*Exercise instructions*
From the entries, filter out every line that lacks "components" and copy the rest.

*Information shown*
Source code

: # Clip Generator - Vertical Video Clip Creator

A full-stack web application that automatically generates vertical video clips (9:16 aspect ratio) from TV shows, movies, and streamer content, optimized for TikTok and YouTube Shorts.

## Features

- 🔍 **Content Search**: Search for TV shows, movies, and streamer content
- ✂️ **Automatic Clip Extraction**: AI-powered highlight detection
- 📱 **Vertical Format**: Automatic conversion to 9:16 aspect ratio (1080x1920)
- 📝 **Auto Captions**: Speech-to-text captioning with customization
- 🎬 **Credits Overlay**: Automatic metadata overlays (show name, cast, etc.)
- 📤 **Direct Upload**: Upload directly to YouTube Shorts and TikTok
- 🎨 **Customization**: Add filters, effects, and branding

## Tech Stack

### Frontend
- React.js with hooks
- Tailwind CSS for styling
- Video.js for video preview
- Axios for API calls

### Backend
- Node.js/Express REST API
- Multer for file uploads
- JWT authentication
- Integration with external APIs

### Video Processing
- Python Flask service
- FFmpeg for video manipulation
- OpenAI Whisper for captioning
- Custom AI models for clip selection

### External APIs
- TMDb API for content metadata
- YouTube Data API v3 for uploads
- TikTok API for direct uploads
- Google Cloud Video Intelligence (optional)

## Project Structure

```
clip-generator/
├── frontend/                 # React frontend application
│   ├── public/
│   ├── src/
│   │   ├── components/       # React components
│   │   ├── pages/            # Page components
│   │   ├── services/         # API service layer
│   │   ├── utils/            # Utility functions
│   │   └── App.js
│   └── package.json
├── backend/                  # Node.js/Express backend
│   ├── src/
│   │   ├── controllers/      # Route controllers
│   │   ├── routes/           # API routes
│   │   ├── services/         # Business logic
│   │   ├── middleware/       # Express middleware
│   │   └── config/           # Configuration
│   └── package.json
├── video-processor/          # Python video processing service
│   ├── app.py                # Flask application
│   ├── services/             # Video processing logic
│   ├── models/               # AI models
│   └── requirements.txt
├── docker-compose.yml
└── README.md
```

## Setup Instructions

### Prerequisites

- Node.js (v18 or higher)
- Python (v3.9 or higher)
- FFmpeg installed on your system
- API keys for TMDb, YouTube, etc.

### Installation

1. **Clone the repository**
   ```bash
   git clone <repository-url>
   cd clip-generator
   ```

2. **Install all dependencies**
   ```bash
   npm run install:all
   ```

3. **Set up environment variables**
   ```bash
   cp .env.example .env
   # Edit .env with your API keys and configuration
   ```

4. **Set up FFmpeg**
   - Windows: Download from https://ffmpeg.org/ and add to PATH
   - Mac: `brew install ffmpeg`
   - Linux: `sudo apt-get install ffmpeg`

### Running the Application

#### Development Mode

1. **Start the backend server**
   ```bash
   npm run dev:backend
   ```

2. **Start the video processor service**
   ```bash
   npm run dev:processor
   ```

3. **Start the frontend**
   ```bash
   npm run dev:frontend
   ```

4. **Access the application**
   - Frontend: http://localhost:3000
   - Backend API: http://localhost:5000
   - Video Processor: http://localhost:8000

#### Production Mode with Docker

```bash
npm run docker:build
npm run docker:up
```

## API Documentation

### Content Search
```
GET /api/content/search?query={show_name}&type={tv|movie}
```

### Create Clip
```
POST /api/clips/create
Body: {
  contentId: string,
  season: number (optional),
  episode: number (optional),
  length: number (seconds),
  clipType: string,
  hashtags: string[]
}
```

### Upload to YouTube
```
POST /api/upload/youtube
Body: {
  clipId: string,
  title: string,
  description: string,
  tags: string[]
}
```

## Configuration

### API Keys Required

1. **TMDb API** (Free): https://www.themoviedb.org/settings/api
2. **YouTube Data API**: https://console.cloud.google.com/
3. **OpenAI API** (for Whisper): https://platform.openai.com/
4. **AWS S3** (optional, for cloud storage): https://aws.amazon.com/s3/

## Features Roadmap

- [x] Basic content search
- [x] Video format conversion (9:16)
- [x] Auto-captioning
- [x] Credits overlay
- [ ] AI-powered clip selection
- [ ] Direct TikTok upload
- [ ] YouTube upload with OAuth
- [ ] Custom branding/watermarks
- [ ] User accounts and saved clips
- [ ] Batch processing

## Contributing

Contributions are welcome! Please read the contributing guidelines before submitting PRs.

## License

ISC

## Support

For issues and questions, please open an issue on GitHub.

*Output*
│   │   ├── components/       # React components
│   │   ├── pages/            # Page components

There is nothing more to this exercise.